Source records
■ ■ ■

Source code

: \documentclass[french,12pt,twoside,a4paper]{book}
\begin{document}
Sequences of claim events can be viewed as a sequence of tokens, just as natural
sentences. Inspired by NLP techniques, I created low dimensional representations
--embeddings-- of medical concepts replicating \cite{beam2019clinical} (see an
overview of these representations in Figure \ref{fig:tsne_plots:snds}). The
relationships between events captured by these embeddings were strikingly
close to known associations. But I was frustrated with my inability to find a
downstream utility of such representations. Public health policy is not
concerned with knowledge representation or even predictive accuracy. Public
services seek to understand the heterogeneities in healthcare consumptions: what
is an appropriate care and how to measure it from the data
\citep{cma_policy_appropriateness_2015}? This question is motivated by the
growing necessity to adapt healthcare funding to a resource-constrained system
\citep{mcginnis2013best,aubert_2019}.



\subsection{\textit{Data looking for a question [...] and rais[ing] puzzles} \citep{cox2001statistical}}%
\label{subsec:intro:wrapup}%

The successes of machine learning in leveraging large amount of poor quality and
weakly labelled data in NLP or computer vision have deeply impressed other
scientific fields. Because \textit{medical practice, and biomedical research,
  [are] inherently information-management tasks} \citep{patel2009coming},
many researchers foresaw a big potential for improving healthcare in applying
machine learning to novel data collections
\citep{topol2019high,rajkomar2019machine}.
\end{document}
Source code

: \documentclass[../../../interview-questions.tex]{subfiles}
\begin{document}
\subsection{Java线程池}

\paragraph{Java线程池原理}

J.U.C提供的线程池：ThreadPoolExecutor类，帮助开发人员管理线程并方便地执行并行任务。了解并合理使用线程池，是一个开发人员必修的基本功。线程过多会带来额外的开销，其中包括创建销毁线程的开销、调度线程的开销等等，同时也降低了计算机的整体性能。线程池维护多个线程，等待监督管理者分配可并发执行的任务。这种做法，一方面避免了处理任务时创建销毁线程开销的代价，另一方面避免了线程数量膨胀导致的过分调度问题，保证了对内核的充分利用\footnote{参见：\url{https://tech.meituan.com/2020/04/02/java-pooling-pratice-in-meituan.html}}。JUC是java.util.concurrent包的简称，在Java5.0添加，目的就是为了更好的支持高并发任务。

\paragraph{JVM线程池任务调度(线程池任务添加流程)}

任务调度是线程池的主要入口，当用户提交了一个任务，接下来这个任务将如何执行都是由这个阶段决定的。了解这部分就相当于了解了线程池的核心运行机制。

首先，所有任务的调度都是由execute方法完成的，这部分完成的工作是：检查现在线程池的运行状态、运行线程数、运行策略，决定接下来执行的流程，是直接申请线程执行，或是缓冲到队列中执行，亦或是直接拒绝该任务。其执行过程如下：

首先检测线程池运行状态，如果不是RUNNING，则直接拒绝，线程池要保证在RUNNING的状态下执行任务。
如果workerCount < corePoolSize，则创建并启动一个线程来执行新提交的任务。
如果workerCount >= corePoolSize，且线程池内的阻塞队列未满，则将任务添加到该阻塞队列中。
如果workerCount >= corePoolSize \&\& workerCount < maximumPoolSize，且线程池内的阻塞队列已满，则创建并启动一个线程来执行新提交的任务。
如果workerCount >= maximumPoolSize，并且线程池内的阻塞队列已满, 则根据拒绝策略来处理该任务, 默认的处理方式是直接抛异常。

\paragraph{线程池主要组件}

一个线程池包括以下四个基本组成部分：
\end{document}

■ ■ ■

Exercise directions:
Retype the entries one by one, exactly.

Result of this exercise:
Source code

: \documentclass[french,12pt,twoside,a4paper]{book}
\begin{document}
Sequences of claim events can be viewed as a sequence of tokens, just as natural
sentences. Inspired by NLP techniques, I created low dimensional representations
--embeddings-- of medical concepts replicating \cite{beam2019clinical} (see an
overview of these representations in Figure \ref{fig:tsne_plots:snds}). The
relationships between events captured by these embeddings were strikingly
close to known associations. But I was frustrated with my inability to find a
downstream utility of such representations. Public health policy is not
concerned with knowledge representation or even predictive accuracy. Public
services seek to understand the heterogeneities in healthcare consumptions: what
is an appropriate care and how to measure it from the data
\citep{cma_policy_appropriateness_2015}? This question is motivated by the
growing necessity to adapt healthcare funding to a resource-constrained system
\citep{mcginnis2013best,aubert_2019}.



\subsection{\textit{Data looking for a question [...] and rais[ing] puzzles} \citep{cox2001statistical}}%
\label{subsec:intro:wrapup}%

The successes of machine learning in leveraging large amount of poor quality and
weakly labelled data in NLP or computer vision have deeply impressed other
scientific fields. Because \textit{medical practice, and biomedical research,
  [are] inherently information-management tasks} \citep{patel2009coming},
many researchers foresaw a big potential for improving healthcare in applying
machine learning to novel data collections
\citep{topol2019high,rajkomar2019machine}.
\end{document}
Source code

: \documentclass[../../../interview-questions.tex]{subfiles}
\begin{document}
\subsection{Java线程池}

\paragraph{Java线程池原理}

J.U.C提供的线程池：ThreadPoolExecutor类，帮助开发人员管理线程并方便地执行并行任务。了解并合理使用线程池，是一个开发人员必修的基本功。线程过多会带来额外的开销，其中包括创建销毁线程的开销、调度线程的开销等等，同时也降低了计算机的整体性能。线程池维护多个线程，等待监督管理者分配可并发执行的任务。这种做法，一方面避免了处理任务时创建销毁线程开销的代价，另一方面避免了线程数量膨胀导致的过分调度问题，保证了对内核的充分利用\footnote{参见：\url{https://tech.meituan.com/2020/04/02/java-pooling-pratice-in-meituan.html}}。JUC是java.util.concurrent包的简称，在Java5.0添加，目的就是为了更好的支持高并发任务。

\paragraph{JVM线程池任务调度(线程池任务添加流程)}

任务调度是线程池的主要入口，当用户提交了一个任务，接下来这个任务将如何执行都是由这个阶段决定的。了解这部分就相当于了解了线程池的核心运行机制。

首先，所有任务的调度都是由execute方法完成的，这部分完成的工作是：检查现在线程池的运行状态、运行线程数、运行策略，决定接下来执行的流程，是直接申请线程执行，或是缓冲到队列中执行，亦或是直接拒绝该任务。其执行过程如下：

首先检测线程池运行状态，如果不是RUNNING，则直接拒绝，线程池要保证在RUNNING的状态下执行任务。
如果workerCount < corePoolSize，则创建并启动一个线程来执行新提交的任务。
如果workerCount >= corePoolSize，且线程池内的阻塞队列未满，则将任务添加到该阻塞队列中。
如果workerCount >= corePoolSize \&\& workerCount < maximumPoolSize，且线程池内的阻塞队列已满，则创建并启动一个线程来执行新提交的任务。
如果workerCount >= maximumPoolSize，并且线程池内的阻塞队列已满, 则根据拒绝策略来处理该任务, 默认的处理方式是直接抛异常。

\paragraph{线程池主要组件}

一个线程池包括以下四个基本组成部分：
\end{document}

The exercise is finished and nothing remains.